Here’s a question: Why do the Ninja Turtles wear masks? What could they possibly have to hide? Are they worried people will discover their secret identities as mutant turtles who work day jobs as, like, electricians or tech support?

This is the sort of thing one thinks about while watching Teenage Mutant Ninja Turtles: Out of the Shadows because there's not much else to think about. True, Out of the Shadows is an improvement over the last Ninja Turtles movie, but only in the way that a mild cold is an improvement over the flu. It’s not good, but at least it’s not so terrible that it makes you want to lie in bed for a few days.

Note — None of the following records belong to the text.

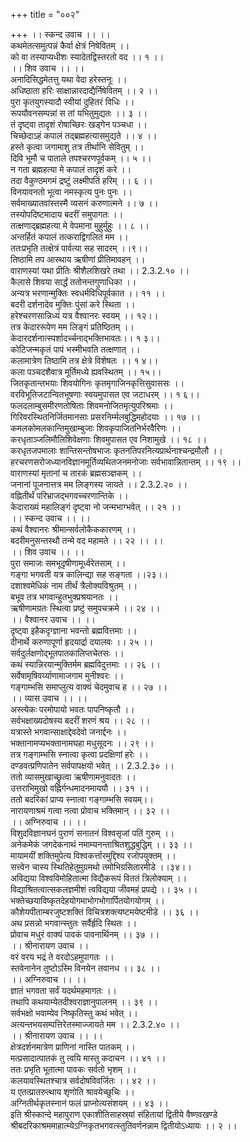 +++
title = "००२"

+++
।। स्कन्द उवाच ।। ।।  
कथमेतत्समुत्पन्नं कैर्वा क्षेत्रं निषेवितम् ।।  
को वा तस्याप्यधीशः स्यादेतद्विस्तरतो वद ।। १ ।।  
।। शिव उवाच ।। ।।  
अनादिसिद्धमेतत्तु यथा वेदा हरेस्तनूः ।।  
अधिष्ठाता हरिः साक्षान्नारदाद्यैर्निषेवितम् ।। २ ।।  
पुरा कृतयुगस्यादौ स्वीयां दुहितरं विधिः ।।  
रूपयौवनसम्पन्नां स तां यभितुमुद्यतः ।। ३ ।।  
तं दृष्ट्वा तादृशं रोषाच्छिरः खड्गेन पञ्चधा ।।  
चिच्छेदाऽहं कपालं तद्ब्रह्महत्यासमुद्यते ।। ४ ।।  
हस्ते कृत्वा जगामाशु तत्र तीर्थानि सेवितुम् ।।  
दिवि भूमौ च पाताले तपश्चरणपूर्वकम् ।। ५ ।।  
न गता ब्रह्महत्या मे कपालं तादृशं करे ।।  
तदा वैकुण्ठमगमं द्रष्टुं लक्ष्मीपतिं हरिम् ।। ६ ।।  
विनयावनतो भूत्वा नमस्कृत्य पुनः पुनः ।।  
सर्वमाख्यातवांस्तस्मै व्यसनं करुणात्मने ।। ७ ।।  
तस्योपदिष्टमादाय बदरीं समुपागतः ।।  
तत्क्षणाद्ब्रह्महत्या मे वेपमाना मुहुर्मुहुः ।। ८ ।।  
अन्तर्हितं कपालं तत्कराद्विगलितं मम ।।  
ततःप्रभृति तत्क्षेत्रं पार्वत्या सह सादरम् ।।९।।  
तिष्ठामि तप आस्थाय ऋषीणां प्रीतिमावहन् ।।  
वाराणस्यां यथा प्रीतिः श्रीशैलशिखरे तथा ।। 2.3.2.१० ।।  
कैलासे शिवया सार्द्धं ततोनन्तगुणाधिका ।।  
अन्यत्र भरणान्मुक्तिः स्वधर्मविधिपूर्वकात ।। ११ ।।  
बदरी दर्शनादेव मुक्तिः पुंसां करे स्थिता ।।  
हरेश्चरणसान्निध्यं यत्र वैश्वानरः स्वयम् ।। १२।।  
तत्र केदाररूपेण मम लिङ्गं प्रतिष्ठितम् ।।  
केदारदर्शनात्स्पर्शादर्च्चनाद्भक्तिभावतः।। १ ३।।  
कोटिजन्मकृतं पापं भस्मीभवति तत्क्षणात् ।।  
कलामात्रेण तिष्ठामि तत्र क्षेत्रे विशेषतः ।। १ ४।।  
कला पञ्चदशैवात्र मूर्तिमध्ये ह्यवस्थितम् ।। १५।।  
जितकृतान्तभयाः शिवयोगिनः कृतमृगाजिनकृत्तिसुवाससः ।।  
वरविभूतिजटान्वितभूषणाः स्वयमुपासत एव जटाधरम् ।। १ ६।।  
फलदलाम्बुसमीरणतोषिताः शिवमनोजितमृत्युपरिश्रमाः ।।  
गिरिवरस्थितनिर्जितमानसाः प्रसरनिर्म्मलबुद्धिमहोदयाः ।। १७ ।।  
कमलकोमलकान्तिमुखाम्बुजाः शिवकृपाजितनिर्भरवैरिणः ।।  
करधृताञ्जलिमौलिशिवेक्षणाः शिवमुपासत एव निशामुखे ।। १८ ।।  
करधृतजपमालाः शान्तिसन्तोषभाजः कृतनतिपरनित्यप्रार्थनाश्चन्द्रमौलौ ।।  
हरचरणसरोजध्यानविज्ञानमूर्तिव्यथितजनमनोजाः सर्वभावान्नितान्तम् ।। १९ ।।  
वाराणस्यां मृतानां च तारकं ब्रह्मसञ्ज्ञकम् ।।  
जनानां पूजनात्तत्र मम लिङ्गस्य जायते ।। 2.3.2.२० ।।  
वह्नितीर्थं परिभ्राजद्भगवच्चरणान्तिके ।।  
केदाराख्यं महालिङ्गं दृष्ट्वा नो जन्मभाग्भवेत् ।। २१ ।।  
।। स्कन्द उवाच ।। ।।  
कथं वैश्वानरः श्रीमान्सर्वलोकैककारणम् ।।  
बदरीमनुसन्तस्थौ तन्मे वद महामते ।। २२ ।। ।।  
।। शिव उवाच ।। ।।  
पुरा समाजः समभूदृषीणामूर्ध्वरेतसाम् ।।  
गङ्गा भगवती यत्र कालिन्द्या सह सङ्गता ।।२३।।  
दशाश्वमेधिकं नाम तीर्थं त्रैलोक्यविश्रुतम् ।।  
बभूव तत्र भगवान्हुतभुक्प्रश्रयानतः ।।  
ऋषीणामग्रतः स्थित्वा प्रष्टुं समुपचक्रमे ।। २४ ।।  
।। वैश्वानर उवाच ।। ।।  
दृष्ट्वा इहैकदृग्ज्ञाना भवन्तो ब्रह्मवित्तमाः ।।  
दीनार्थे करुणापूर्णा हृदयार्द्रा दयालवः ।। २५ ।।  
सर्वदुर्लक्षणोद्भूतपातकालिप्तचेतसः ।।  
कथं स्यान्निरयान्मुक्तिर्मम ब्रह्मविदुत्तमाः ।। २६ ।।  
सर्वेषामृषिवर्य्याणामाजगाम मुनीश्वरः ।।  
गङ्गाम्भसि समाप्लुत्य वाक्यं चेदमुवाच ह ।। २७ ।।  
।। व्यास उवाच ।। ।।  
अस्त्येकः परमोपायो भवतः पापनिष्कृतौ ।।  
सर्वभक्षाख्यदोषस्य बदरीं शरणं श्रय ।। २८ ।।  
यत्रास्ते भगवान्साक्षाद्देवदेवो जनार्द्दनः ।।  
भक्तानामप्यभक्तानामघहा मधुसूदनः ।। २९ ।।  
तत्र गङ्गाम्भसि स्नात्वा कृत्वा प्रदक्षिणां हरेः ।।  
दण्डवत्प्रणिपातेन सर्वपापक्षयो भवेत् ।। 2.3.2.३० ।।  
ततो व्यासमुखाच्छ्रुत्वा ऋषीणामनुवादतः ।।  
उत्तराभिमुखो वह्निर्गन्धमादनमाययौ ।। ३१ ।।  
ततो बदरिकां प्राप्य स्नात्वा गङ्गाम्भसि स्वयम्।।  
नारायणाश्रमं गत्वा नत्वा प्रोवाच भक्तिमान् ।। ३२ ।।  
।। अग्निरुवाच ।। ।।  
विशुदविज्ञानघनं पुराणं सनातनं विश्वसृजां पतिं गुरुम् ।।  
अनेकमेकं जगदेकनाथं नमाम्यनन्ताश्रितशुद्धबुद्धिम् ।। ३३ ।।  
मायामयीं शक्तिमुपेत्य विश्वकर्त्तारमुद्दिश्य रजोपयुक्तम् ।।  
सत्त्वेन चास्य स्थितिहेतुमुग्रमथो तमोभिग्रसितारमीडे ।।३४।।  
अविद्यया विश्वविमोहितात्मा विद्यैकरूपं विततं त्रिलोक्याम् ।।  
विद्याश्रितत्वात्सकलज्ञमीशं त्वविद्यया जीवमहं प्रपद्ये ।। ३५ ।।  
भक्तेच्छयाविष्कृतदेहयोगमाभोगभोगार्पितयोगयोगम् ।।  
कौशेयपीताम्बरजुष्टशक्तिं विचित्रशक्त्यष्टमयेष्टमीडे ।। ३६ ।।  
अथ प्रसन्नो भगवान्स्तुतः सर्वैर्हृदि स्थितः ।।  
प्रोवाच मधुरं वाक्यं पावकं पावनार्थिनम् ।। ३७ ।।  
।। श्रीनारायण उवाच ।।  
वरं वरय भद्रं ते वरदोऽहमुपागतः ।।  
स्तवेनानेन तुष्टोऽस्मि विनयेन तवानध ।। ३८ ।।  
।। अग्निरुवाच ।। ।।  
ज्ञातं भगवता सर्वं यदर्थमहमागतः ।।  
तथापि कथयाम्येतदीश्वराज्ञानुपालनम् ।। ३९ ।।  
सर्वभक्षो भवाम्येव निष्कृतिस्तु कथं भवेत् ।।  
अत्यन्तभयसम्पत्तिरेतस्माज्जायते मम ।। 2.3.2.४० ।।  
।। श्रीनारायण उवाच ।। ।।  
क्षेत्रदर्शनमात्रेण प्राणिनां नास्ति पातकम् ।।  
मत्प्रसादात्पातकं तु त्वयि मास्तु कदाचन ।। ४१ ।।  
ततः प्रभृति भूतात्मा पावकः सर्वतो भृशम् ।।  
कलयावस्थितश्चात्र सर्वदोषविवर्जितः ।। ४२ ।।  
य एतत्प्रातरुत्थाय शृणोति श्रावयेच्छुचिः ।।  
अग्नितीर्थकृतस्नानं फलं प्राप्नोत्यसंशयम् ।। ४३ ।।  
इति श्रीस्कान्दे महापुराण एकाशीतिसाहस्र्यां संहितायां द्वितीये वैष्णवखण्डे श्रीबदरिकाश्रममाहात्म्येऽग्निकृतभगवत्स्तुतिवर्णनन्नाम द्वितीयोऽध्यायः ।। २ ।।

2014’s Teenage Mutant Ninja Turtles, the first live-action reboot produced by Michael Bay and his Platinum Dunes company, tried a more serious approach to the material. That was a mistake. The concept of reptiles transformed by scientific meddling into wise-cracking muscle-bound superheroes demands as much seriousness as a convention of Whoopee cushion manufacturers. Out of the Shadows at least corrects that error by embracing the series’ colorful side. As directed by Dave Green, it brings in the old Turtles cartoon’s bumbling mutated henchmen, Bebop and Rocksteady (Gary Anthony Williams and WWE wrestler Sheamus). It introduces Krang (Brad Garrett), a talking, tentacled brain from another dimension who wants to conquer the Earth. And it lets the Turtles themselves tell jokes and watch Knicks games and have a little fun when they’re not moping around in the sewers. The way the characters and storylines are integrated don’t always make sense, but at least this movie knows what it is and it owns it.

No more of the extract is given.